═════ Material for the task ═════
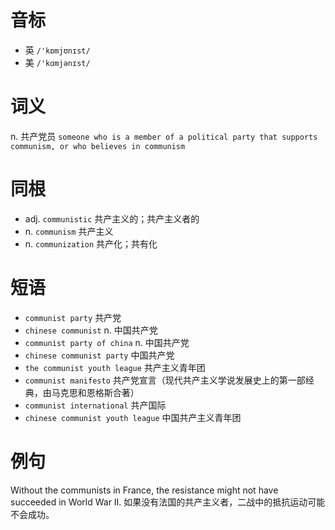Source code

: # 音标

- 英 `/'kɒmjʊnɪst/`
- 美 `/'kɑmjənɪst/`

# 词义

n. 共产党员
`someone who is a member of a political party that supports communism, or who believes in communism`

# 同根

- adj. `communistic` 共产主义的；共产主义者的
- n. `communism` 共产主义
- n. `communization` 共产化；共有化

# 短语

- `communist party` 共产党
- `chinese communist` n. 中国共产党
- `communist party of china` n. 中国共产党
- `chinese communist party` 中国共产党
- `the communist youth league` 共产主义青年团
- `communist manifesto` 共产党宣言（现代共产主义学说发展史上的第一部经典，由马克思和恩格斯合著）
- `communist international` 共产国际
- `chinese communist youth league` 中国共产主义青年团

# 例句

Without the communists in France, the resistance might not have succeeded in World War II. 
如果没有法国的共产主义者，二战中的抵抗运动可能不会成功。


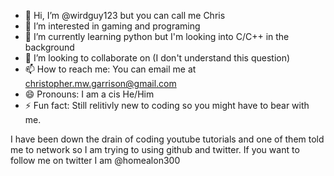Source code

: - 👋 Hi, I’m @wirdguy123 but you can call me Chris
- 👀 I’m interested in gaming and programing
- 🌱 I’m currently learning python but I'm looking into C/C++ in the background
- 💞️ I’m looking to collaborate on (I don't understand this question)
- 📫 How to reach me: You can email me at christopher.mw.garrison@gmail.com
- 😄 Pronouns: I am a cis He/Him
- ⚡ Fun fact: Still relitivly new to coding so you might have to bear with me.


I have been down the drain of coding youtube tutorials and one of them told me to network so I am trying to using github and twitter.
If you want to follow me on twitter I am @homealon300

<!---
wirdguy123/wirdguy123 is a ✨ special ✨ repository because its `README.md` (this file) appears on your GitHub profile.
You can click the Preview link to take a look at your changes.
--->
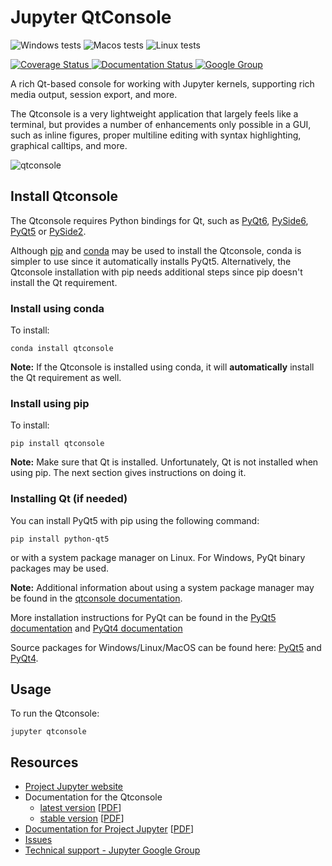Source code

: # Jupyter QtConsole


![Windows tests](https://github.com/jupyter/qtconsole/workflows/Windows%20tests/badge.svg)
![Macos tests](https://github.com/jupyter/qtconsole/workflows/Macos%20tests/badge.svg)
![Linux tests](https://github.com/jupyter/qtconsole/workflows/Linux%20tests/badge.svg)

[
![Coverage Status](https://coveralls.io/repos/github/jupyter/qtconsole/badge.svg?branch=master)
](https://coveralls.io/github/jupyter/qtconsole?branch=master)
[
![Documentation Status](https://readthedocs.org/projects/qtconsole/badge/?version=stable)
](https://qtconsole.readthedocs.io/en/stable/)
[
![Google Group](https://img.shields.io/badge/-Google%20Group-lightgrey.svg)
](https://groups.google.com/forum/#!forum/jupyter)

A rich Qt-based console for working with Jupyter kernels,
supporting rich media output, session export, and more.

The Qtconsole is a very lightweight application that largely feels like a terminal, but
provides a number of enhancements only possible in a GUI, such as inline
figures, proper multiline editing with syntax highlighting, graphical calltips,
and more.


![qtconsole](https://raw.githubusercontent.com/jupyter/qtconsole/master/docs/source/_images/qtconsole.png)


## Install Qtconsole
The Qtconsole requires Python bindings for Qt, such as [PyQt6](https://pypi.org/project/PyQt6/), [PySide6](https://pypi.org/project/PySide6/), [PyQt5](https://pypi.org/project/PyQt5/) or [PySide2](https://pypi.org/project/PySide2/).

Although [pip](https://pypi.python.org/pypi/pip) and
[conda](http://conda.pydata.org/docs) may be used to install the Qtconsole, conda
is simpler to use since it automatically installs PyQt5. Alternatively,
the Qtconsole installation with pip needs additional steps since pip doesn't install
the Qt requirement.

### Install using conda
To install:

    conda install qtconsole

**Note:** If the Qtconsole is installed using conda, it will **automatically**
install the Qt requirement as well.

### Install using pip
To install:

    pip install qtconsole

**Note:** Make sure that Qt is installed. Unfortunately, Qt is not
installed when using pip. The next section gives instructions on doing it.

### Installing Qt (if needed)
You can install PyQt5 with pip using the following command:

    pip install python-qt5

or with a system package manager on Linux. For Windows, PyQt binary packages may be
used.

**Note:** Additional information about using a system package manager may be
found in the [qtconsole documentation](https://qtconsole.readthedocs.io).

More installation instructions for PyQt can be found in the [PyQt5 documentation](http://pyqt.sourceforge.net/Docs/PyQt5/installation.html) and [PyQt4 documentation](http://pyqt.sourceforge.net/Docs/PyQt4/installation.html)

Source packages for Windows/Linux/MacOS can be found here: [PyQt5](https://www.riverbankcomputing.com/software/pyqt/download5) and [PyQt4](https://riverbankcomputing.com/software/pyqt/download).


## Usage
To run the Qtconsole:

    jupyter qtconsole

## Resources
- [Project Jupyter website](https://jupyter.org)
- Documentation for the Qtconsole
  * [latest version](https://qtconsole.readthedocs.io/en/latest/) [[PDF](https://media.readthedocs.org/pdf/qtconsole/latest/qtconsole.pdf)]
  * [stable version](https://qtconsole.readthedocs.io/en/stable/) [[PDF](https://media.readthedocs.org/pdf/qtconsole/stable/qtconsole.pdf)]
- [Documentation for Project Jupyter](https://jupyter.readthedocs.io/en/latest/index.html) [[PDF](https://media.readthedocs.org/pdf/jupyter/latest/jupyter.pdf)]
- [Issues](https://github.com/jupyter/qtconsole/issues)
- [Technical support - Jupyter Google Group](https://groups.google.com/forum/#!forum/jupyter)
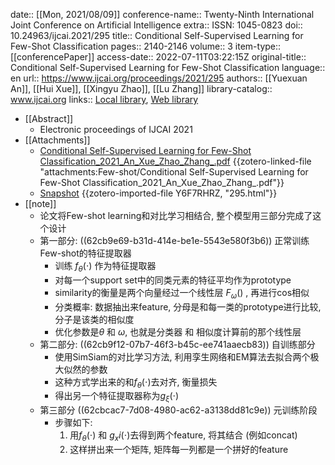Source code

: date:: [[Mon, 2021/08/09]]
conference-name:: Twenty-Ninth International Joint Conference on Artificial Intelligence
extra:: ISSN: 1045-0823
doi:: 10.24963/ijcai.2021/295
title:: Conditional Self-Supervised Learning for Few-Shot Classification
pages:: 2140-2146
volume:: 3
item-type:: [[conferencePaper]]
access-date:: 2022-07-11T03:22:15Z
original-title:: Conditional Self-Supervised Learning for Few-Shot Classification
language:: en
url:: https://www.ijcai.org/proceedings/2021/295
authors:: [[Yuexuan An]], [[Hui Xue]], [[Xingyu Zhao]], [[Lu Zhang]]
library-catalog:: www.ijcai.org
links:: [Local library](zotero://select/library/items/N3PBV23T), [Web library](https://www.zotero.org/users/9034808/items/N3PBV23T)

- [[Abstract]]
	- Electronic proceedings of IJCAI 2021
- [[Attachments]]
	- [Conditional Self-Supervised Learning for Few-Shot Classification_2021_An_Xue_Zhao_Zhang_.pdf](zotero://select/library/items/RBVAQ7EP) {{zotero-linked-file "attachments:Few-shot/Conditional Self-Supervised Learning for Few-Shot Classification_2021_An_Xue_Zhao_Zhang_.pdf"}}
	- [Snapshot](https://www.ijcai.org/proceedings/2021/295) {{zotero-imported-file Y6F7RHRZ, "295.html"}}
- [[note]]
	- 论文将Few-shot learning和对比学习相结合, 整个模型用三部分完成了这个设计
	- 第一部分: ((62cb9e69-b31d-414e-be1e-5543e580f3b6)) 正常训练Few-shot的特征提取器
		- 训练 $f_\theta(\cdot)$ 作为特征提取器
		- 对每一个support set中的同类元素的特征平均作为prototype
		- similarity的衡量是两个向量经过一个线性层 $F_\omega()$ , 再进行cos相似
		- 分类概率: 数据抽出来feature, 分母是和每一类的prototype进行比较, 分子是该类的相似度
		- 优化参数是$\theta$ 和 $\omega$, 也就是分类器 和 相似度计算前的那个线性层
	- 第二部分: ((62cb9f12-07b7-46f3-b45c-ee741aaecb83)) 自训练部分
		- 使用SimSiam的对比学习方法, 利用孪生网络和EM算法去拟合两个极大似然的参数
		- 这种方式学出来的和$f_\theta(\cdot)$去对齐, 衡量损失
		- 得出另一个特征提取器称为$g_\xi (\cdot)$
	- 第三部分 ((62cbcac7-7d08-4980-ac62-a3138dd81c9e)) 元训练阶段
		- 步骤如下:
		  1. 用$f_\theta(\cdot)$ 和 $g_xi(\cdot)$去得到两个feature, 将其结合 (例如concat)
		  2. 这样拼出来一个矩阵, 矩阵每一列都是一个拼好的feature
═════
Work to be completed: Could you return all lines from the data above that contain the string "have"?

Answer to the problem:
Without the communists in France, the resistance might not have succeeded in World War II. 
- ⚡ Fun fact: Still relitivly new to coding so you might have to bear with me.
I have been down the drain of coding youtube tutorials and one of them told me to network so I am trying to using github and twitter.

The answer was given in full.